- _Items listed in a dataset_
···

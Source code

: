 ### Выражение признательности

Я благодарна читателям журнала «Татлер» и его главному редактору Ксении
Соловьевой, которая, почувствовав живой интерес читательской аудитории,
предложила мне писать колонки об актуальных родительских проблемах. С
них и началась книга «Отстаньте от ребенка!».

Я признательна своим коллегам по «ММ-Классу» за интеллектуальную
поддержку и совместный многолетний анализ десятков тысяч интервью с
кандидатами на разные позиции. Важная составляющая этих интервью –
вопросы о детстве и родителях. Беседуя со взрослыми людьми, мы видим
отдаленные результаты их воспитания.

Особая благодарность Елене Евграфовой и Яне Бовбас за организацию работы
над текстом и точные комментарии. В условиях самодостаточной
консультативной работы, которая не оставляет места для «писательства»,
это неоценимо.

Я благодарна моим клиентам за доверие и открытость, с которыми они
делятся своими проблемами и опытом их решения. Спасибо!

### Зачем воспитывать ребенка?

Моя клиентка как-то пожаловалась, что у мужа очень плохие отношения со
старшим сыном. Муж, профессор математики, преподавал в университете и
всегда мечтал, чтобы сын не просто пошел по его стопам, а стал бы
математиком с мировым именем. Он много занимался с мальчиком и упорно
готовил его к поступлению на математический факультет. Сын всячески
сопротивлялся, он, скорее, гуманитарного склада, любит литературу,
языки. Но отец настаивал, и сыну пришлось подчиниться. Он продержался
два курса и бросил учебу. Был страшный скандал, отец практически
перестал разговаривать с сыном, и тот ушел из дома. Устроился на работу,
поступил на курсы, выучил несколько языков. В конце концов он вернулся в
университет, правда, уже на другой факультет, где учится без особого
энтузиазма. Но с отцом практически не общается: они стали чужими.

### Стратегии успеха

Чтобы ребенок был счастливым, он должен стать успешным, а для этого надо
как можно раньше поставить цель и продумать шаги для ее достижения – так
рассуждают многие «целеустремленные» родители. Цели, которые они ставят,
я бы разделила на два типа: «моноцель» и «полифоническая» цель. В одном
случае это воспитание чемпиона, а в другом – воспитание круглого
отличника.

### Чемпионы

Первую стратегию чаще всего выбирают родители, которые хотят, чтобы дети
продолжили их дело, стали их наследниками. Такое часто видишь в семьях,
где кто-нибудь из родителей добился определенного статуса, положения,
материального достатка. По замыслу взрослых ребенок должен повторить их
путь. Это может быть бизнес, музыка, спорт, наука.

···

- _To do_
Using the data above, transcribe the lines that run from the line with "математиком с мировым" to the line with "родители. Цели, которые", both ends kept, and output nothing else.

- _Task solution_
математиком с мировым именем. Он много занимался с мальчиком и упорно
готовил его к поступлению на математический факультет. Сын всячески
сопротивлялся, он, скорее, гуманитарного склада, любит литературу,
языки. Но отец настаивал, и сыну пришлось подчиниться. Он продержался
два курса и бросил учебу. Был страшный скандал, отец практически
перестал разговаривать с сыном, и тот ушел из дома. Устроился на работу,
поступил на курсы, выучил несколько языков. В конце концов он вернулся в
университет, правда, уже на другой факультет, где учится без особого
энтузиазма. Но с отцом практически не общается: они стали чужими.

### Стратегии успеха

Чтобы ребенок был счастливым, он должен стать успешным, а для этого надо
как можно раньше поставить цель и продумать шаги для ее достижения – так
рассуждают многие «целеустремленные» родители. Цели, которые они ставят,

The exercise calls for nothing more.